----- Excerpted data

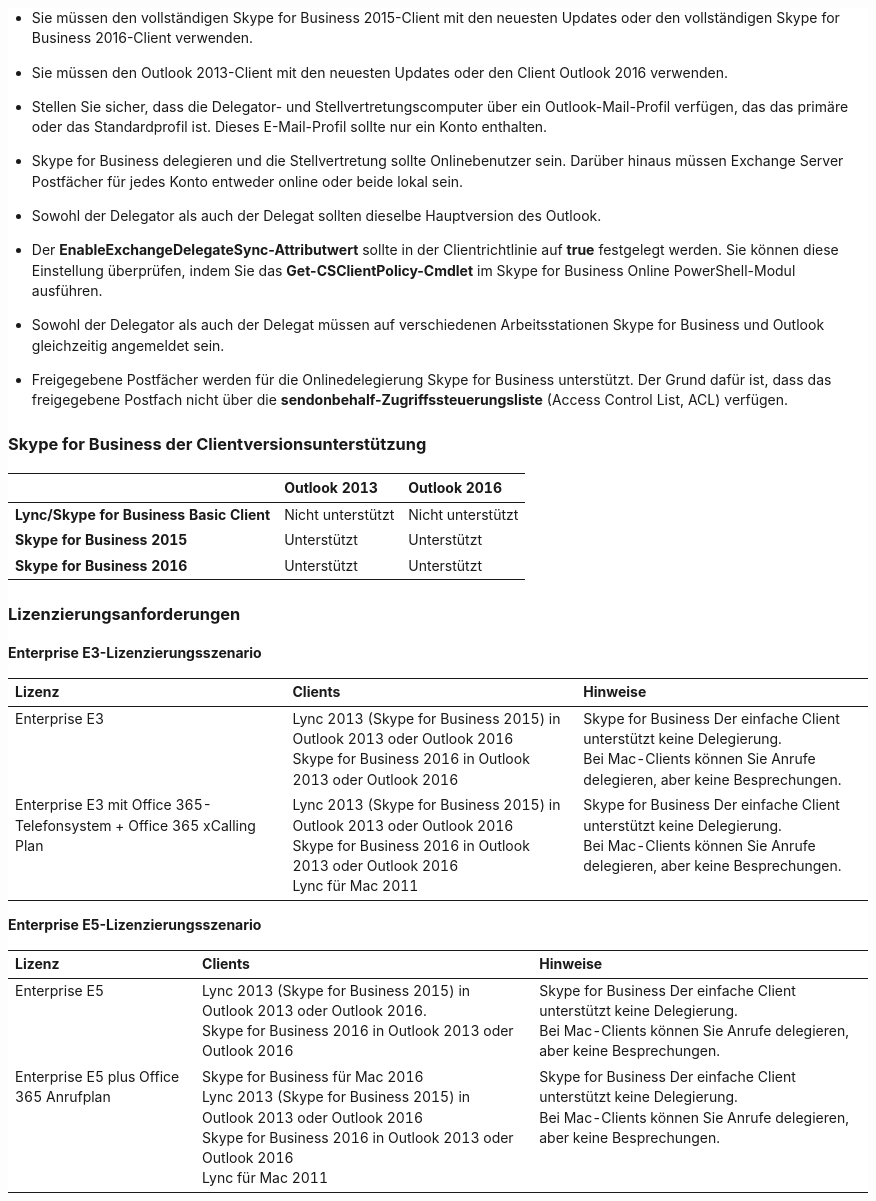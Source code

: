 - Sie müssen den vollständigen Skype for Business 2015-Client mit den neuesten Updates oder den vollständigen Skype for Business 2016-Client verwenden.
    
- Sie müssen den Outlook 2013-Client mit den neuesten Updates oder den Client Outlook 2016 verwenden.
    
- Stellen Sie sicher, dass die Delegator- und Stellvertretungscomputer über ein Outlook-Mail-Profil verfügen, das das primäre oder das Standardprofil ist. Dieses E-Mail-Profil sollte nur ein Konto enthalten.
    
- Skype for Business delegieren und die Stellvertretung sollte Onlinebenutzer sein. Darüber hinaus müssen Exchange Server Postfächer für jedes Konto entweder online oder beide lokal sein.
    
- Sowohl der Delegator als auch der Delegat sollten dieselbe Hauptversion des Outlook.
    
- Der **EnableExchangeDelegateSync-Attributwert** sollte in der Clientrichtlinie auf **true** festgelegt werden. Sie können diese Einstellung überprüfen, indem Sie das **Get-CSClientPolicy-Cmdlet** im Skype for Business Online PowerShell-Modul ausführen.
    
- Sowohl der Delegator als auch der Delegat müssen auf verschiedenen Arbeitsstationen Skype for Business und Outlook gleichzeitig angemeldet sein.
    
- Freigegebene Postfächer werden für die Onlinedelegierung Skype for Business unterstützt. Der Grund dafür ist, dass das freigegebene Postfach nicht über die **sendonbehalf-Zugriffssteuerungsliste** (Access Control List, ACL) verfügen.
    
### <a name="skype-for-business-client-version-support"></a>Skype for Business der Clientversionsunterstützung

||**Outlook 2013**|**Outlook 2016**|
|:-----|:-----|:-----|
|**Lync/Skype for Business Basic Client**| Nicht unterstützt |Nicht unterstützt
|**Skype for Business 2015**|Unterstützt | Unterstützt|
|**Skype for Business 2016**|Unterstützt | Unterstützt|

   
### <a name="licensing-requirements"></a>Lizenzierungsanforderungen

**Enterprise E3-Lizenzierungsszenario**

|**Lizenz**|**Clients**|**Hinweise**|
|:-----|:-----|:-----|
|Enterprise E3  <br/> |Lync 2013 (Skype for Business 2015) in Outlook 2013 oder Outlook 2016  <br/> Skype for Business 2016 in Outlook 2013 oder Outlook 2016  <br/> |Skype for Business Der einfache Client unterstützt keine Delegierung.  <br/> Bei Mac-Clients können Sie Anrufe delegieren, aber keine Besprechungen.  <br/> |
|Enterprise E3 mit Office 365-Telefonsystem + Office 365 xCalling Plan  <br/> |Lync 2013 (Skype for Business 2015) in Outlook 2013 oder Outlook 2016  <br/> Skype for Business 2016 in Outlook 2013 oder Outlook 2016  <br/> Lync für Mac 2011  <br/> |Skype for Business Der einfache Client unterstützt keine Delegierung.  <br/> Bei Mac-Clients können Sie Anrufe delegieren, aber keine Besprechungen.  <br/> |
   
**Enterprise E5-Lizenzierungsszenario**

|**Lizenz**|**Clients**|**Hinweise**|
|:-----|:-----|:-----|
|Enterprise E5  <br/> |Lync 2013 (Skype for Business 2015) in Outlook 2013 oder Outlook 2016.  <br/> Skype for Business 2016 in Outlook 2013 oder Outlook 2016  <br/> |Skype for Business Der einfache Client unterstützt keine Delegierung.  <br/> Bei Mac-Clients können Sie Anrufe delegieren, aber keine Besprechungen.  <br/> |
|Enterprise E5 plus Office 365 Anrufplan  <br/> |Skype for Business für Mac 2016  <br/> Lync 2013 (Skype for Business 2015) in Outlook 2013 oder Outlook 2016  <br/> Skype for Business 2016 in Outlook 2013 oder Outlook 2016  <br/> Lync für Mac 2011  <br/> |Skype for Business Der einfache Client unterstützt keine Delegierung.  <br/> Bei Mac-Clients können Sie Anrufe delegieren, aber keine Besprechungen.  <br/> |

----------

Would you repeat exactly, and only, the lines from the start of the records above through the line containing "Business 2016-Client verwenden.", with the pictures omitted?

Source code

: - Sie müssen den vollständigen Skype for Business 2015-Client mit den neuesten Updates oder den vollständigen Skype for Business 2016-Client verwenden.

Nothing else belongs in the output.